Cohn stepped up to the desk and said, "Good evening, ladies," smiling, and they smiled back, and Cohn lifted the gun and said, "This is a robbery-If you don't do exactly what I tell you, I'll kill you. I'm not joking."

***

They moved the two stunned, frightened women into the darkened nondenominational chapel, which featured a small group of pews looking at a stand with nothing on it. Cruz pulled down her mask-the stocking obscured her features, while still allowing her to see. They ordered the two women into one of the pews, and Cruz said, "If you make a sound, we will kill you. Do you understand that?"

They both nodded, and Cruz said, "I want you to say, "Yes," that you understand. We can't have any mistakes here."

"Yes," they both said.

"Okay. Now, I'm going to tell you what we're going to do…"

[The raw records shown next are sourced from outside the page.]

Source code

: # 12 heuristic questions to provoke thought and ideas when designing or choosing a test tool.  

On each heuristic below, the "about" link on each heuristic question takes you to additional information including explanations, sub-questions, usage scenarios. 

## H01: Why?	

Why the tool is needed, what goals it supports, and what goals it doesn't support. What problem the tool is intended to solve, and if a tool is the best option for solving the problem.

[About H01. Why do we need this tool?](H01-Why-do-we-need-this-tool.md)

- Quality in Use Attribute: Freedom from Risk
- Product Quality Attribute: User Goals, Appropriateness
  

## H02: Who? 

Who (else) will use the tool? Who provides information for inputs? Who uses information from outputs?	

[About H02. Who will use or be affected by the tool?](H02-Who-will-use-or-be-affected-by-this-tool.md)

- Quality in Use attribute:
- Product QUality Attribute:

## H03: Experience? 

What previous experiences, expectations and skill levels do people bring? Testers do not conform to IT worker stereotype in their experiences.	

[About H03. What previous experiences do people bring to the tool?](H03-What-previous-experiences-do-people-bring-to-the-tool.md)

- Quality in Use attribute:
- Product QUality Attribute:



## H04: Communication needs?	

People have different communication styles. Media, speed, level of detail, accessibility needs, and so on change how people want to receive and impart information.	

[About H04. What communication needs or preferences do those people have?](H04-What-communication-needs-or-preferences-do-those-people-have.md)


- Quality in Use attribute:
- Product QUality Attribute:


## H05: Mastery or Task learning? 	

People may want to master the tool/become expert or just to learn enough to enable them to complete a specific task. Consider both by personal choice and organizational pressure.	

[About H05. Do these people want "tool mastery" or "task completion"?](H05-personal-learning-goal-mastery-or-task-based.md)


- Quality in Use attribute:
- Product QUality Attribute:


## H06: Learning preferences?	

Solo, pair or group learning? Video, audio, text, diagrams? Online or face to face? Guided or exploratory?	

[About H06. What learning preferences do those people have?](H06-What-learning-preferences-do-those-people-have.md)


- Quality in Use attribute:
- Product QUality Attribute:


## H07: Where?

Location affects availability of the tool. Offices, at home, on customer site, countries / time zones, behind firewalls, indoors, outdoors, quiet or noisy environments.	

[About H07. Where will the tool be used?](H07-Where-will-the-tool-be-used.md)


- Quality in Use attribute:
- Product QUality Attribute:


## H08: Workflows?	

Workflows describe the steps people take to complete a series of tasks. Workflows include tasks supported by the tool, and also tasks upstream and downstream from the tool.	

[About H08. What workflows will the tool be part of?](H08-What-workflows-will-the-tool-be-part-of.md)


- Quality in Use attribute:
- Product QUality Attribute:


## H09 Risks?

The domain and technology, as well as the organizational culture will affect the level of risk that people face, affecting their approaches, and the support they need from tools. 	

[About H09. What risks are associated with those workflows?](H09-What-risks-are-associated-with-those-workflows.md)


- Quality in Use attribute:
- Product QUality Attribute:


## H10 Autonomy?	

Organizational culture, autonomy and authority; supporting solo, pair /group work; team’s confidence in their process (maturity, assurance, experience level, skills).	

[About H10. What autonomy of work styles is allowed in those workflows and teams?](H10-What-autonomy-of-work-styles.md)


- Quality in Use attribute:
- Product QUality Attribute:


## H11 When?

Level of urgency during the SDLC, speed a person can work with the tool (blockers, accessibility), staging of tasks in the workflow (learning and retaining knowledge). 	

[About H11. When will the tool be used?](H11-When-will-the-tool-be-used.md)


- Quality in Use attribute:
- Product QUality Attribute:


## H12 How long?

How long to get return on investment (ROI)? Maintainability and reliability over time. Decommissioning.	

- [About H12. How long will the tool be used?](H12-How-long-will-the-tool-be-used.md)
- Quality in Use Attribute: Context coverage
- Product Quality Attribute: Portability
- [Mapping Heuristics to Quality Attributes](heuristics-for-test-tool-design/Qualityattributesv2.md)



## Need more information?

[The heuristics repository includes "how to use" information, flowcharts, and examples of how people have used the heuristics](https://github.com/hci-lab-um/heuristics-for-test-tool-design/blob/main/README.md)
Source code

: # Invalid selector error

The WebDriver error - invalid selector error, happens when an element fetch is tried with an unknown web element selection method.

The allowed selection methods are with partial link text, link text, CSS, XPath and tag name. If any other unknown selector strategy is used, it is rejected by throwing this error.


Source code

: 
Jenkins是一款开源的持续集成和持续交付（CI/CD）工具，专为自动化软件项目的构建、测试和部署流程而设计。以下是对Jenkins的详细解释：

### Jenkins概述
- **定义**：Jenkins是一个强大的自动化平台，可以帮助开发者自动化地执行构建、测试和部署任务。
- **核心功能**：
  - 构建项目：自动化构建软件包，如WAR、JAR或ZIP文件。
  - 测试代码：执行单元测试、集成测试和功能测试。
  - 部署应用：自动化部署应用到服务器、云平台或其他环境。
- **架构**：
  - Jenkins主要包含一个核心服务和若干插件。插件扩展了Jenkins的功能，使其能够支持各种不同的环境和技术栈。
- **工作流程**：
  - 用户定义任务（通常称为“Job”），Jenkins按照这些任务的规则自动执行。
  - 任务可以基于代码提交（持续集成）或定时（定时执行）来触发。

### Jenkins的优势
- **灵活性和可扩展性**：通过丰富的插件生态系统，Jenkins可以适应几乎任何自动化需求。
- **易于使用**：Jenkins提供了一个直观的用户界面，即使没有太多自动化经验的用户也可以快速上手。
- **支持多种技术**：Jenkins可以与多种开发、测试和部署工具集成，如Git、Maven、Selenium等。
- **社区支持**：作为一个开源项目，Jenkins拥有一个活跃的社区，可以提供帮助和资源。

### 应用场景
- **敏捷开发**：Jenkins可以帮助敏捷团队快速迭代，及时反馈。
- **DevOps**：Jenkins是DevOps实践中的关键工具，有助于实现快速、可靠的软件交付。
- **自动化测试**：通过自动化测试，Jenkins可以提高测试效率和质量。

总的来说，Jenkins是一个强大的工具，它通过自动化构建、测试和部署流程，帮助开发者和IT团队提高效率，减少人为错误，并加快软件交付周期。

As she was talking, Cohn pulled the mask over his own face and walked over to the restaurant, where the two drunks were still talking. "Gentlemen, I have to ask you to come with me."

"Who're you?"

"I'm the robber who's sticking up the hotel," Cohn said. "If either one of you makes a single fucking noise, I'll kill you."

***

He took the two men into the chapel and made them stand in the aisle, facing the two desk clerks, as though they were about to be married.

He pointed the gun at the younger man, a chubby, apple-cheeked blond who'd started to sweat: "What's your name, and what do you do for a living?" Cohn asked.

"My name is Rob Benedict, and I'm a consultant at Schumer and White."

"What's Schumer and White?" Cohn asked.

"We're a law firm ' in Washington."

Cohn pointed at the older man, a heavyset, weather-beaten farmer-looking guy. "What about you?"

"I'm a farmer, from Nebraska."

"What're you doing here?" Cohn asked.

"I'm a delegate."

"How'd you two get together?" Cohn asked. "You queer?"

The farmer seemed about to object, but then said, "We were the last ones in the bar. They kicked us out. We were too cranked up to go to sleep."

"Okay," Cohn said. He considered for a moment, then shot the consultant in the forehead. As the consultant went down, the farmer jumped back, then half-turned away, waiting for the bullet, and the two women made soft screeching sounds in their throats until Cruz put a finger to her lips.

"Sit in the pew," Cohn said to the farmer.

The farmer sat in the pew. The dead man was stretched down the middle of the aisle, on his back.